__REQUIRED ACTION__.
Please copy the listing below in its entirety, without alteration.

__SUPPLIED MATERIAL__.
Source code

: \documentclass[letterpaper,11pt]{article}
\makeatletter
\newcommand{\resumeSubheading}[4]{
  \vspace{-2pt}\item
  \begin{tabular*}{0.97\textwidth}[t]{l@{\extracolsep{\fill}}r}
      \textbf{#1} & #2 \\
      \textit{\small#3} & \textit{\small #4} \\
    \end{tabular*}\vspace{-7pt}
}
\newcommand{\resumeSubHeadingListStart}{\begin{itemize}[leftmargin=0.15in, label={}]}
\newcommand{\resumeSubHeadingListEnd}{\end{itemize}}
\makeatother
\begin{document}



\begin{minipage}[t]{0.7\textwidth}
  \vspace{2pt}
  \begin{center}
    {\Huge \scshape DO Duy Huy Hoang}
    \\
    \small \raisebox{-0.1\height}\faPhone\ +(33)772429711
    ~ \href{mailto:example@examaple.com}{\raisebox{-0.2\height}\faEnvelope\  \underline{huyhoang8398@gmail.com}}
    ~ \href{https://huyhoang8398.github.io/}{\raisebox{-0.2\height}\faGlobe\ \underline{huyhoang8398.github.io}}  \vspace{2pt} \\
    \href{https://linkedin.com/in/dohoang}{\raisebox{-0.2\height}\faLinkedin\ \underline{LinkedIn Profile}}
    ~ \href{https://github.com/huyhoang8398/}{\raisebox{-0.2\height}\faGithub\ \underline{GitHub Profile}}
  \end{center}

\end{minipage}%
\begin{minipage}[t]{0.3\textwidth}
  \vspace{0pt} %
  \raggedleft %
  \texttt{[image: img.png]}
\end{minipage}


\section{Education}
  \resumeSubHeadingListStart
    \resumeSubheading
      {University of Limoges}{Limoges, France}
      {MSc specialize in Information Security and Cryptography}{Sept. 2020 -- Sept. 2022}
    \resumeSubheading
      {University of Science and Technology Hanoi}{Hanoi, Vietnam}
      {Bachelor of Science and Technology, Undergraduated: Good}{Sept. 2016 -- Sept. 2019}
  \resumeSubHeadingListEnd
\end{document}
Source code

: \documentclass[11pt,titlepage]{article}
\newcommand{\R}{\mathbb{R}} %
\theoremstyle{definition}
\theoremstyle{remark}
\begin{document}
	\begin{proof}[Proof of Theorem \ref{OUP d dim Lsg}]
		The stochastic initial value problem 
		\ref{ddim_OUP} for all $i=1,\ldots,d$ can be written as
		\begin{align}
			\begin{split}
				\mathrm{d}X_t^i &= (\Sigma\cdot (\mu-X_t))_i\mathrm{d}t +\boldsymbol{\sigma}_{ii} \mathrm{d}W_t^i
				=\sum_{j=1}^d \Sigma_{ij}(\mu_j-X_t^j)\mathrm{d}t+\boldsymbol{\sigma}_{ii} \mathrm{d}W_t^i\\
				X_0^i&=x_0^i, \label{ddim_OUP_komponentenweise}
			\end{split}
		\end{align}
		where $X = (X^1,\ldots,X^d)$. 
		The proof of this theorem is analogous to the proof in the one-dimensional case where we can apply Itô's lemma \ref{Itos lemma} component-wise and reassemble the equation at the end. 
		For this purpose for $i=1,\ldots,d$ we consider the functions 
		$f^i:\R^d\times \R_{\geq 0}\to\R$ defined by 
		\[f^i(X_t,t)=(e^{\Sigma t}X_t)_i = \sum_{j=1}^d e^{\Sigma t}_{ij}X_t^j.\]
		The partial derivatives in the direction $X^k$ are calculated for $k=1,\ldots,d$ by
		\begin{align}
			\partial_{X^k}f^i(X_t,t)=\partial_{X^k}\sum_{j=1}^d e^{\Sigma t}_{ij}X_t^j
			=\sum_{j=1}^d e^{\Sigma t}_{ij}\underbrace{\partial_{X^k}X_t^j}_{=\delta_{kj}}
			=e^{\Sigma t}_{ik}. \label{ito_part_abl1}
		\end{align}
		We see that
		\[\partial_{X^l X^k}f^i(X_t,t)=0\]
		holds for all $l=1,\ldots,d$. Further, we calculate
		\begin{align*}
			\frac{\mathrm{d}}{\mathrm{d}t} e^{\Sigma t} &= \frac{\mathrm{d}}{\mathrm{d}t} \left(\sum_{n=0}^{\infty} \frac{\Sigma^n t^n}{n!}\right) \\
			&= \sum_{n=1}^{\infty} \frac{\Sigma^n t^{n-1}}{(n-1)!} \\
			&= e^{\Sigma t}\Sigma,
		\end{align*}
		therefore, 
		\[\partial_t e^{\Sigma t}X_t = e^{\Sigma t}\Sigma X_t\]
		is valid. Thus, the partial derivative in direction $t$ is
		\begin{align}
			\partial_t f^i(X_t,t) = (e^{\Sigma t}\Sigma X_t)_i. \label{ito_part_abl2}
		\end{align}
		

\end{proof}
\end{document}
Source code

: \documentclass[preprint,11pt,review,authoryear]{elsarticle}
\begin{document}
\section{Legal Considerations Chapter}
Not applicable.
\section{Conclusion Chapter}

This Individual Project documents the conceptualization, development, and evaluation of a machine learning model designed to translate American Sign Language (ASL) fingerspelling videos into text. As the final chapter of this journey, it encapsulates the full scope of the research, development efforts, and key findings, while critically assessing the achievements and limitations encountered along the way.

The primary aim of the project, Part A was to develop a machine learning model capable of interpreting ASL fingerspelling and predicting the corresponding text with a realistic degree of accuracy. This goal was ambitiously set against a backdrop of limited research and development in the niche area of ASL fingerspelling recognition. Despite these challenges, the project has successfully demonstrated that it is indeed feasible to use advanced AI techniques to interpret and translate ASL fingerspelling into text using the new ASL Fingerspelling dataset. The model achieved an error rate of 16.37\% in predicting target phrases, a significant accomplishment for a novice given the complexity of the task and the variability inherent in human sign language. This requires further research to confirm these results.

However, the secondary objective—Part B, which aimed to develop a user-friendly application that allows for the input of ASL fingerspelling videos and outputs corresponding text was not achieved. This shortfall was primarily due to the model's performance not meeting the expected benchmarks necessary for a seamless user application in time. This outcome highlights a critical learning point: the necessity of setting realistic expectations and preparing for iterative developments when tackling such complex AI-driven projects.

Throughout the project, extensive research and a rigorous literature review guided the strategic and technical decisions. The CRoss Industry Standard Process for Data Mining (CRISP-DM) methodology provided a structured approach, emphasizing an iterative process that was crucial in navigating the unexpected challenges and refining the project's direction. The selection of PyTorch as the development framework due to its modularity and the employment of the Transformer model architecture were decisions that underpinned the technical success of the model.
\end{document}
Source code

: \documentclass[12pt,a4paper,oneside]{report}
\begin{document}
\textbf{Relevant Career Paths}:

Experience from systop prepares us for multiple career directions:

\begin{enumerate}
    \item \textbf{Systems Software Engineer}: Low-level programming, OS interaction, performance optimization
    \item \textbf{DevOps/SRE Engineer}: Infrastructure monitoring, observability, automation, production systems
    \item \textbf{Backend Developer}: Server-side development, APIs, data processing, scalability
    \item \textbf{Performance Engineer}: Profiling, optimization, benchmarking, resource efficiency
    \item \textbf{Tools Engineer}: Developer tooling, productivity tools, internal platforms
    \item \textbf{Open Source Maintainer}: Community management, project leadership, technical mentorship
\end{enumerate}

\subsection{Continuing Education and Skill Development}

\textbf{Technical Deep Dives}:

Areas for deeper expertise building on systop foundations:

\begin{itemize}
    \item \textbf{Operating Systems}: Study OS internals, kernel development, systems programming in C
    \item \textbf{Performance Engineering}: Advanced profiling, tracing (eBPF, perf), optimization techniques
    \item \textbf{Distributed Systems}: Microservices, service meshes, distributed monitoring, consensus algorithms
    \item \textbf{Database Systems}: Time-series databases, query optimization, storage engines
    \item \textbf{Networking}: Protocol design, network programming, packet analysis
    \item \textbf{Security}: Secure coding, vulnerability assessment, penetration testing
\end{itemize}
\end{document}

__SOLVED EXERCISE__.
Source code

: \documentclass[letterpaper,11pt]{article}
\makeatletter
\newcommand{\resumeSubheading}[4]{
  \vspace{-2pt}\item
  \begin{tabular*}{0.97\textwidth}[t]{l@{\extracolsep{\fill}}r}
      \textbf{#1} & #2 \\
      \textit{\small#3} & \textit{\small #4} \\
    \end{tabular*}\vspace{-7pt}
}
\newcommand{\resumeSubHeadingListStart}{\begin{itemize}[leftmargin=0.15in, label={}]}
\newcommand{\resumeSubHeadingListEnd}{\end{itemize}}
\makeatother
\begin{document}



\begin{minipage}[t]{0.7\textwidth}
  \vspace{2pt}
  \begin{center}
    {\Huge \scshape DO Duy Huy Hoang}
    \\
    \small \raisebox{-0.1\height}\faPhone\ +(33)772429711
    ~ \href{mailto:example@examaple.com}{\raisebox{-0.2\height}\faEnvelope\  \underline{huyhoang8398@gmail.com}}
    ~ \href{https://huyhoang8398.github.io/}{\raisebox{-0.2\height}\faGlobe\ \underline{huyhoang8398.github.io}}  \vspace{2pt} \\
    \href{https://linkedin.com/in/dohoang}{\raisebox{-0.2\height}\faLinkedin\ \underline{LinkedIn Profile}}
    ~ \href{https://github.com/huyhoang8398/}{\raisebox{-0.2\height}\faGithub\ \underline{GitHub Profile}}
  \end{center}

\end{minipage}%
\begin{minipage}[t]{0.3\textwidth}
  \vspace{0pt} %
  \raggedleft %
  \texttt{[image: img.png]}
\end{minipage}


\section{Education}
  \resumeSubHeadingListStart
    \resumeSubheading
      {University of Limoges}{Limoges, France}
      {MSc specialize in Information Security and Cryptography}{Sept. 2020 -- Sept. 2022}
    \resumeSubheading
      {University of Science and Technology Hanoi}{Hanoi, Vietnam}
      {Bachelor of Science and Technology, Undergraduated: Good}{Sept. 2016 -- Sept. 2019}
  \resumeSubHeadingListEnd
\end{document}
Source code

: \documentclass[11pt,titlepage]{article}
\newcommand{\R}{\mathbb{R}} %
\theoremstyle{definition}
\theoremstyle{remark}
\begin{document}
	\begin{proof}[Proof of Theorem \ref{OUP d dim Lsg}]
		The stochastic initial value problem 
		\ref{ddim_OUP} for all $i=1,\ldots,d$ can be written as
		\begin{align}
			\begin{split}
				\mathrm{d}X_t^i &= (\Sigma\cdot (\mu-X_t))_i\mathrm{d}t +\boldsymbol{\sigma}_{ii} \mathrm{d}W_t^i
				=\sum_{j=1}^d \Sigma_{ij}(\mu_j-X_t^j)\mathrm{d}t+\boldsymbol{\sigma}_{ii} \mathrm{d}W_t^i\\
				X_0^i&=x_0^i, \label{ddim_OUP_komponentenweise}
			\end{split}
		\end{align}
		where $X = (X^1,\ldots,X^d)$. 
		The proof of this theorem is analogous to the proof in the one-dimensional case where we can apply Itô's lemma \ref{Itos lemma} component-wise and reassemble the equation at the end. 
		For this purpose for $i=1,\ldots,d$ we consider the functions 
		$f^i:\R^d\times \R_{\geq 0}\to\R$ defined by 
		\[f^i(X_t,t)=(e^{\Sigma t}X_t)_i = \sum_{j=1}^d e^{\Sigma t}_{ij}X_t^j.\]
		The partial derivatives in the direction $X^k$ are calculated for $k=1,\ldots,d$ by
		\begin{align}
			\partial_{X^k}f^i(X_t,t)=\partial_{X^k}\sum_{j=1}^d e^{\Sigma t}_{ij}X_t^j
			=\sum_{j=1}^d e^{\Sigma t}_{ij}\underbrace{\partial_{X^k}X_t^j}_{=\delta_{kj}}
			=e^{\Sigma t}_{ik}. \label{ito_part_abl1}
		\end{align}
		We see that
		\[\partial_{X^l X^k}f^i(X_t,t)=0\]
		holds for all $l=1,\ldots,d$. Further, we calculate
		\begin{align*}
			\frac{\mathrm{d}}{\mathrm{d}t} e^{\Sigma t} &= \frac{\mathrm{d}}{\mathrm{d}t} \left(\sum_{n=0}^{\infty} \frac{\Sigma^n t^n}{n!}\right) \\
			&= \sum_{n=1}^{\infty} \frac{\Sigma^n t^{n-1}}{(n-1)!} \\
			&= e^{\Sigma t}\Sigma,
		\end{align*}
		therefore, 
		\[\partial_t e^{\Sigma t}X_t = e^{\Sigma t}\Sigma X_t\]
		is valid. Thus, the partial derivative in direction $t$ is
		\begin{align}
			\partial_t f^i(X_t,t) = (e^{\Sigma t}\Sigma X_t)_i. \label{ito_part_abl2}
		\end{align}
		

\end{proof}
\end{document}
Source code

: \documentclass[preprint,11pt,review,authoryear]{elsarticle}
\begin{document}
\section{Legal Considerations Chapter}
Not applicable.
\section{Conclusion Chapter}

This Individual Project documents the conceptualization, development, and evaluation of a machine learning model designed to translate American Sign Language (ASL) fingerspelling videos into text. As the final chapter of this journey, it encapsulates the full scope of the research, development efforts, and key findings, while critically assessing the achievements and limitations encountered along the way.

The primary aim of the project, Part A was to develop a machine learning model capable of interpreting ASL fingerspelling and predicting the corresponding text with a realistic degree of accuracy. This goal was ambitiously set against a backdrop of limited research and development in the niche area of ASL fingerspelling recognition. Despite these challenges, the project has successfully demonstrated that it is indeed feasible to use advanced AI techniques to interpret and translate ASL fingerspelling into text using the new ASL Fingerspelling dataset. The model achieved an error rate of 16.37\% in predicting target phrases, a significant accomplishment for a novice given the complexity of the task and the variability inherent in human sign language. This requires further research to confirm these results.

However, the secondary objective—Part B, which aimed to develop a user-friendly application that allows for the input of ASL fingerspelling videos and outputs corresponding text was not achieved. This shortfall was primarily due to the model's performance not meeting the expected benchmarks necessary for a seamless user application in time. This outcome highlights a critical learning point: the necessity of setting realistic expectations and preparing for iterative developments when tackling such complex AI-driven projects.

Throughout the project, extensive research and a rigorous literature review guided the strategic and technical decisions. The CRoss Industry Standard Process for Data Mining (CRISP-DM) methodology provided a structured approach, emphasizing an iterative process that was crucial in navigating the unexpected challenges and refining the project's direction. The selection of PyTorch as the development framework due to its modularity and the employment of the Transformer model architecture were decisions that underpinned the technical success of the model.
\end{document}
Source code

: \documentclass[12pt,a4paper,oneside]{report}
\begin{document}
\textbf{Relevant Career Paths}:

Experience from systop prepares us for multiple career directions:

\begin{enumerate}
    \item \textbf{Systems Software Engineer}: Low-level programming, OS interaction, performance optimization
    \item \textbf{DevOps/SRE Engineer}: Infrastructure monitoring, observability, automation, production systems
    \item \textbf{Backend Developer}: Server-side development, APIs, data processing, scalability
    \item \textbf{Performance Engineer}: Profiling, optimization, benchmarking, resource efficiency
    \item \textbf{Tools Engineer}: Developer tooling, productivity tools, internal platforms
    \item \textbf{Open Source Maintainer}: Community management, project leadership, technical mentorship
\end{enumerate}

\subsection{Continuing Education and Skill Development}

\textbf{Technical Deep Dives}:

Areas for deeper expertise building on systop foundations:

\begin{itemize}
    \item \textbf{Operating Systems}: Study OS internals, kernel development, systems programming in C
    \item \textbf{Performance Engineering}: Advanced profiling, tracing (eBPF, perf), optimization techniques
    \item \textbf{Distributed Systems}: Microservices, service meshes, distributed monitoring, consensus algorithms
    \item \textbf{Database Systems}: Time-series databases, query optimization, storage engines
    \item \textbf{Networking}: Protocol design, network programming, packet analysis
    \item \textbf{Security}: Secure coding, vulnerability assessment, penetration testing
\end{itemize}
\end{document}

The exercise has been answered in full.